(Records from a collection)
((

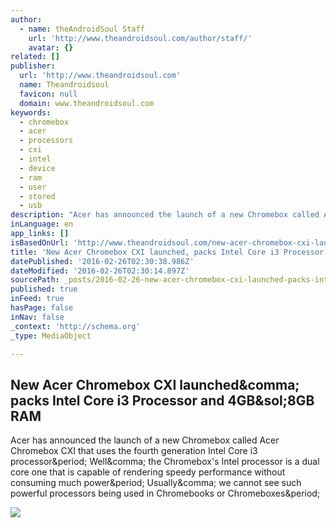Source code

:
 ```yaml
---
author:
  - name: theAndroidSoul Staff
    url: 'http://www.theandroidsoul.com/author/staff/'
    avatar: {}
related: []
publisher:
  url: 'http://www.theandroidsoul.com'
  name: Theandroidsoul
  favicon: null
  domain: www.theandroidsoul.com
keywords:
  - chromebox
  - acer
  - processors
  - cxi
  - intel
  - device
  - ram
  - user
  - stored
  - usb
description: "Acer has announced the launch of a new Chromebox called Acer Chromebox CXI that uses the fourth generation Intel Core i3 processor. Well, the Chromebox's Intel processor is a dual core one that is capable of rendering speedy performance without consuming much power. Usually, we cannot see such powerful processors being used in Chromebooks or Chromeboxes."
inLanguage: en
app_links: []
isBasedOnUrl: 'http://www.theandroidsoul.com/new-acer-chromebox-cxi-launched-packs-intel-core-i3-processor-4gb8gb-ram-73479/'
title: 'New Acer Chromebox CXI launched, packs Intel Core i3 Processor and 4GB/8GB RAM'
datePublished: '2016-02-26T02:30:38.986Z'
dateModified: '2016-02-26T02:30:14.897Z'
sourcePath: _posts/2016-02-26-new-acer-chromebox-cxi-launched-packs-intel-core-i3-process.md
published: true
inFeed: true
hasPage: false
inNav: false
_context: 'http://schema.org'
_type: MediaObject

---
```

<article style=""><h1>New Acer Chromebox CXI launched&amp;comma; packs Intel Core i3 Processor and 4GB&amp;sol;8GB RAM</h1><p>Acer has announced the launch of a new Chromebox called Acer Chromebox CXI that uses the fourth generation Intel Core i3 processor&amp;period; Well&amp;comma; the Chromebox's Intel processor is a dual core one that is capable of rendering speedy performance without consuming much power&amp;period; Usually&amp;comma; we cannot see such powerful processors being used in Chromebooks or Chromeboxes&amp;period;</p><img src="http://www.theandroidsoul.com/wp-content/uploads/2015/03/702x517xacer-chromebox-cxi.jpg.pagespeed.ic.9_VvHrcd_f.jpg" /></article>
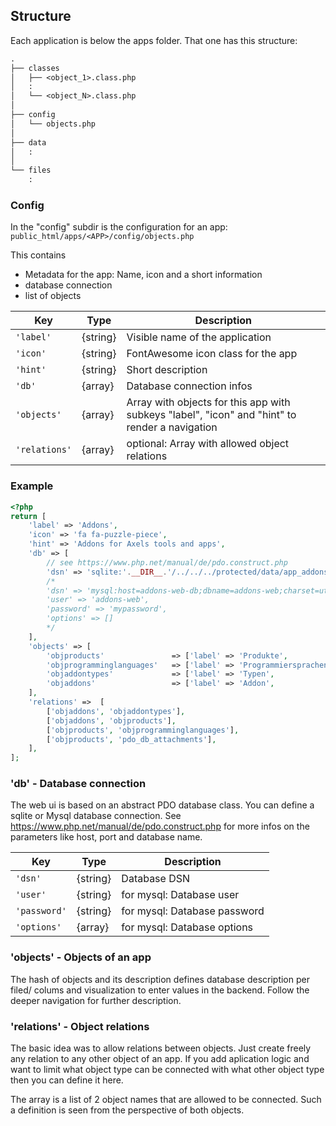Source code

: ## Structure

Each application is below the apps folder.
That one has this structure:

```txt
.
├── classes
│   ├── <object_1>.class.php
│   :
│   └── <object_N>.class.php
│
├── config
│   └── objects.php
│
├── data
│   :
│
└── files
    :
```

### Config

In the "config" subdir is the configuration for an app:
`public_html/apps/<APP>/config/objects.php`

This contains

* Metadata for the app: Name, icon and a short information
* database connection
* list of objects

| Key           | Type        | Description
|--             |--           |-- 
| `'label'`     | {string}    | Visible name of the application
| `'icon'`      | {string}    | FontAwesome icon class for the app
| `'hint'`      | {string}    | Short description
| `'db'`        | {array}     | Database connection infos
| `'objects'`   | {array}     | Array with objects for this app with subkeys "label", "icon" and "hint" to render a navigation
| `'relations'` | {array}     | optional: Array with allowed object relations


### Example

```php
<?php
return [
    'label' => 'Addons',
    'icon' => 'fa fa-puzzle-piece',
    'hint' => 'Addons for Axels tools and apps',
    'db' => [
        // see https://www.php.net/manual/de/pdo.construct.php
        'dsn' => 'sqlite:'.__DIR__.'/../../../protected/data/app_addons.sqlite3',
        /*
        'dsn' => 'mysql:host=addons-web-db;dbname=addons-web;charset=utf8',
        'user' => 'addons-web',
        'password' => 'mypassword',
        'options' => []
        */
    ],
    'objects' => [
        'objproducts'               => ['label' => 'Produkte',              'icon' => 'fa-solid fa-box-open', 'hint' => 'Products and tools'],
        'objprogramminglanguages'   => ['label' => 'Programmiersprachen',   'icon' => 'fa-solid fa-comment',  'hint' => 'Programming languages or shells'],
        'objaddontypes'             => ['label' => 'Typen',                 'icon' => 'fa-solid fa-tag',      'hint' => 'Arten der Erweiterung'],
        'objaddons'                 => ['label' => 'Addon',                 'icon' => 'fa fa-puzzle-piece',   'hint' => ''],
    ],
    'relations' =>  [
        ['objaddons', 'objaddontypes'],
        ['objaddons', 'objproducts'],
        ['objproducts', 'objprogramminglanguages'],
        ['objproducts', 'pdo_db_attachments'],
    ],
];
```

### 'db' - Database connection

The web ui is based on an abstract PDO database class.
You can define a sqlite or Mysql database connection. See <https://www.php.net/manual/de/pdo.construct.php> for more infos on the parameters like  host, port and database name.

| Key                   | Type        | Description
|--                     |--           |-- 
| `'dsn'`               | {string}    | Database DSN
| `'user'`              | {string}    | for mysql: Database user
| `'password'`          | {string}    | for mysql: Database password
| `'options'`           | {array}     | for mysql: Database options

### 'objects' - Objects of an app

The hash of objects and its description defines database description per filed/ colums and visualization to enter values in the backend.
Follow the deeper navigation for further description.

### 'relations' - Object relations

The basic idea was to allow relations between objects. Just create freely any relation to any other object of an app.
If you add aplication logic and want to limit what object type can be connected with what other object type then you can define it here.

The array is a list of 2 object names that are allowed to be connected. Such a definition is seen from the perspective of both objects.
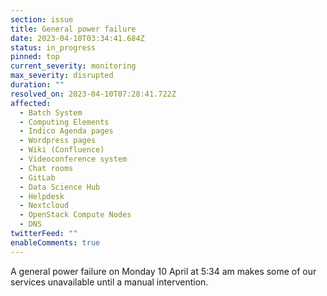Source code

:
 ```yaml
---
section: issue
title: General power failure
date: 2023-04-10T03:34:41.684Z
status: in_progress
pinned: top
current_severity: monitoring
max_severity: disrupted
duration: ""
resolved_on: 2023-04-10T07:28:41.722Z
affected:
  - Batch System
  - Computing Elements
  - Indico Agenda pages
  - Wordpress pages
  - Wiki (Confluence)
  - Videoconference system
  - Chat rooms
  - GitLab
  - Data Science Hub
  - Helpdesk
  - Nextcloud
  - OpenStack Compute Nodes
  - DNS
twitterFeed: ""
enableComments: true
---
```

A general power failure on Monday 10 April at 5:34 am makes some of our services unavailable until a manual intervention.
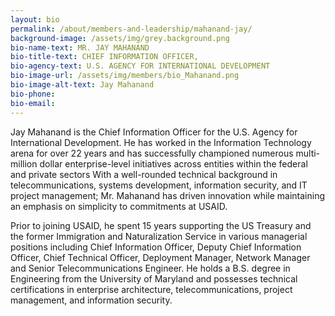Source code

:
 ```yaml
---
layout: bio
permalink: /about/members-and-leadership/mahanand-jay/
background-image: /assets/img/grey.background.png
bio-name-text: MR. JAY MAHANAND
bio-title-text: CHIEF INFORMATION OFFICER,
bio-agency-text: U.S. AGENCY FOR INTERNATIONAL DEVELOPMENT
bio-image-url: /assets/img/members/bio_Mahanand.png
bio-image-alt-text: Jay Mahanand
bio-phone:
bio-email:
---
```

Jay Mahanand is the Chief Information Officer for the U.S. Agency for International Development. He has worked in the Information Technology arena for over 22 years and has successfully championed numerous multi-million dollar enterprise-level initiatives across entities within the federal and private sectors With a well-rounded technical background in telecommunications, systems development, information security, and IT project management; Mr. Mahanand has driven innovation while maintaining an emphasis on simplicity to commitments at USAID.

Prior to joining USAID, he spent 15 years supporting the US Treasury and the former Immigration and Naturalization Service in various managerial positions including Chief Information Officer, Deputy Chief Information Officer, Chief Technical Officer, Deployment Manager, Network Manager and Senior Telecommunications Engineer. He holds a B.S. degree in Engineering from the University of Maryland and possesses technical certifications in enterprise architecture, telecommunications, project management, and information security.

))

In the entries above, find every line with the word "application" and list it.

#### TASK SOLUTION:
Each application is below the apps folder.
| `'label'`     | {string}    | Visible name of the application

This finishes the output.